Launay D1, Humbert M2, Berezne A3, Cottin V4, Allanore Y5, Couderc LJ6, Bletry O7, Yaici A8, Hatron PY9, Mouthon L3, Le Pavec J10, Clerson P11, Hachulla E9.
Pulmonary hypertension (PH) complicating systemic sclerosis (SSc)-related interstitial lung disease (ILD) is usually associated with a poor prognosis. However, data are either lacking or scarce on prognostic factors in this condition. The objectives of this study were to compare the survival of patients with ILD-associated PH (PH-ILD) or pulmonary arterial hypertension (PAH) and to determine whether the severity of PH has prognostic value in SSc-associated PH-ILD.
Consecutive patients with SSc and PH-ILD (n = 47) or PAH (n = 50) confirmed by right-sided heart catheterization were included in a cross-sectional analysis. PH was classified as mild (mean pulmonary arterial pressure [mPAP] ≤ 35 mm Hg) or moderate to severe (mPAP > 35 mm Hg).
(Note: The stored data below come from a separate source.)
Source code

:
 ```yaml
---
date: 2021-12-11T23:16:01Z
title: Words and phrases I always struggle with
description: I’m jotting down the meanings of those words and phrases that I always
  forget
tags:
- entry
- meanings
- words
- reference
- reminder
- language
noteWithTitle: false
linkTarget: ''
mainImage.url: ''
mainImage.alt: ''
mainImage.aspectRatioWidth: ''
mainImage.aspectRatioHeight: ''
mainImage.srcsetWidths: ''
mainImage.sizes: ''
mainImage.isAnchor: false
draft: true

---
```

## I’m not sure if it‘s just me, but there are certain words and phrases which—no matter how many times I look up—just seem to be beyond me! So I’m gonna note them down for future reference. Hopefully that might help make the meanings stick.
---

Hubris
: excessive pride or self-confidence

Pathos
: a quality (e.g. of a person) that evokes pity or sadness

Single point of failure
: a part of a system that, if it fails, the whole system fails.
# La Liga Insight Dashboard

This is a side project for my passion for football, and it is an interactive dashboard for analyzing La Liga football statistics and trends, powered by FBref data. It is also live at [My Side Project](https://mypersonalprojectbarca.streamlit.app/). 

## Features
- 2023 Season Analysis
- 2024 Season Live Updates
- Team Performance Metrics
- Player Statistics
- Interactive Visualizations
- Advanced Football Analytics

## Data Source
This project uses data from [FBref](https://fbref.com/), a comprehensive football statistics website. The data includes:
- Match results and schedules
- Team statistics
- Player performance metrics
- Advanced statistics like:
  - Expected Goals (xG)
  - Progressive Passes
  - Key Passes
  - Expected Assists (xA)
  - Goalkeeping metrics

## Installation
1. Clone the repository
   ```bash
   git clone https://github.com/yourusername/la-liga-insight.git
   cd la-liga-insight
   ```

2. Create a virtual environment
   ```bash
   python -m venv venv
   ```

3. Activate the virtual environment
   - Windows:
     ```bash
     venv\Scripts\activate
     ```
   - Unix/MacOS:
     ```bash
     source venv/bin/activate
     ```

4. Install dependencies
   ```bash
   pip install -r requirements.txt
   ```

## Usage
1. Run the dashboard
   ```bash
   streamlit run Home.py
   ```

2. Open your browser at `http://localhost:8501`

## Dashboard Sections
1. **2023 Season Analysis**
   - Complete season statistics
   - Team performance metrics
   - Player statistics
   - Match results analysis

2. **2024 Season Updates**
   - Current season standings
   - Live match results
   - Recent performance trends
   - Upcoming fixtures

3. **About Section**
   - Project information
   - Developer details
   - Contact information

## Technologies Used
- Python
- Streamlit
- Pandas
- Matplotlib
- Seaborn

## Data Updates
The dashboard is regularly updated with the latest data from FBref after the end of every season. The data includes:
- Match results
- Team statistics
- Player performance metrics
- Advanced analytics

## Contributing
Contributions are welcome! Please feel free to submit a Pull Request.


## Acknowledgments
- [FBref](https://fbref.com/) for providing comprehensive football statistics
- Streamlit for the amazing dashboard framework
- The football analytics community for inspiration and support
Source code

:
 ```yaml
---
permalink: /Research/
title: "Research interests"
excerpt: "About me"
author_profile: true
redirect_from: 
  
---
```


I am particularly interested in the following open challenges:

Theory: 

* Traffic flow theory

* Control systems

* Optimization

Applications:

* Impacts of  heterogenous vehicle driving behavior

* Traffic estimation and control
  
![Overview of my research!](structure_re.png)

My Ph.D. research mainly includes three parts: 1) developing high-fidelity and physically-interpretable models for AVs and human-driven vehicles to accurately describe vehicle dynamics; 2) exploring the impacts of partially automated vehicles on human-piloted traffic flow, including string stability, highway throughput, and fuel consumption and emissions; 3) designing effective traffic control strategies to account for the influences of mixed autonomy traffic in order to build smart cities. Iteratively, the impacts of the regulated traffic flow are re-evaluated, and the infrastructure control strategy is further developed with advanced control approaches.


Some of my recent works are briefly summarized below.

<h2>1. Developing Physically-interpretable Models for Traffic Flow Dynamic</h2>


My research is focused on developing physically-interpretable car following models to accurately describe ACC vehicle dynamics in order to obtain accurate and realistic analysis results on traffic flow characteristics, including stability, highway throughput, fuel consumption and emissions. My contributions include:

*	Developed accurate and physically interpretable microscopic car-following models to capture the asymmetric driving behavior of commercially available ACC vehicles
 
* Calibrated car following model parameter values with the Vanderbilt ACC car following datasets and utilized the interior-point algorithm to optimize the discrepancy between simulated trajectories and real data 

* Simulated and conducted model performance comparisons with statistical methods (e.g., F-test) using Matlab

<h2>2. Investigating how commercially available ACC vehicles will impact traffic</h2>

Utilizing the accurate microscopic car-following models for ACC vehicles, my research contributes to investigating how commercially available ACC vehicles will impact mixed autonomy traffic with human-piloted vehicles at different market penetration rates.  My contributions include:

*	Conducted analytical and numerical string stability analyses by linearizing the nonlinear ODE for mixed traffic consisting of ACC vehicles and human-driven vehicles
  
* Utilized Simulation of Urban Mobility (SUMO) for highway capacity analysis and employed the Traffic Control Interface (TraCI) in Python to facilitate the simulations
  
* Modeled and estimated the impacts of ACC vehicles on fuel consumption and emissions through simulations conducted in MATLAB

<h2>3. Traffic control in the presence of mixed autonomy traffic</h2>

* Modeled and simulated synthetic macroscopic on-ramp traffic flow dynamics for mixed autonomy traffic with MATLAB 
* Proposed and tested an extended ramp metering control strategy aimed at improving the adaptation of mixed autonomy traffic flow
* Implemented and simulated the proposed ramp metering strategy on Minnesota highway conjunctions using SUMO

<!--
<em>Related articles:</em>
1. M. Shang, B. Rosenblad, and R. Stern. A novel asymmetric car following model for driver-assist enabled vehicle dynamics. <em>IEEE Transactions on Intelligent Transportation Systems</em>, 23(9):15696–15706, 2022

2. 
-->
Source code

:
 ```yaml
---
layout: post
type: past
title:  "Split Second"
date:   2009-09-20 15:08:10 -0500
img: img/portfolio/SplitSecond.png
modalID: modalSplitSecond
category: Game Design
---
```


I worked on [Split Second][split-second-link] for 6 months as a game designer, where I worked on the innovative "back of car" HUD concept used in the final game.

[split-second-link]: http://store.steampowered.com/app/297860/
As compared with patients with PAH, subjects with PH-ILD were younger, were more frequently men with a history of smoking, had more frequently diffuse SSc, less frequently anticentromere antibodies, and a lower FVC/diffusing capacity of lung for carbon monoxide (DLCO) ratio. They had a worse prognosis than patients with PAH (3-year survival of 47% vs 71%, respectively; P = .07). Patients with mild PH-ILD had similar poor outcomes when compared with those with moderate to severe PH-ILD. Pericardial effusion (hazard ratio [HR], 2.44; P = .04) and lower DLCO (HR, 0.96; P = .01) were the only independent factors predictive of a poor survival in the PH-ILD group.
Patients with SSc with PH-ILD had a different phenotype and a worse prognosis than those with SSc and PAH. Lower DLCO and presence of pericardial effusion were predictive of a poor outcome in PH-ILD, whereas mPAP seemed to have no prognostic significance.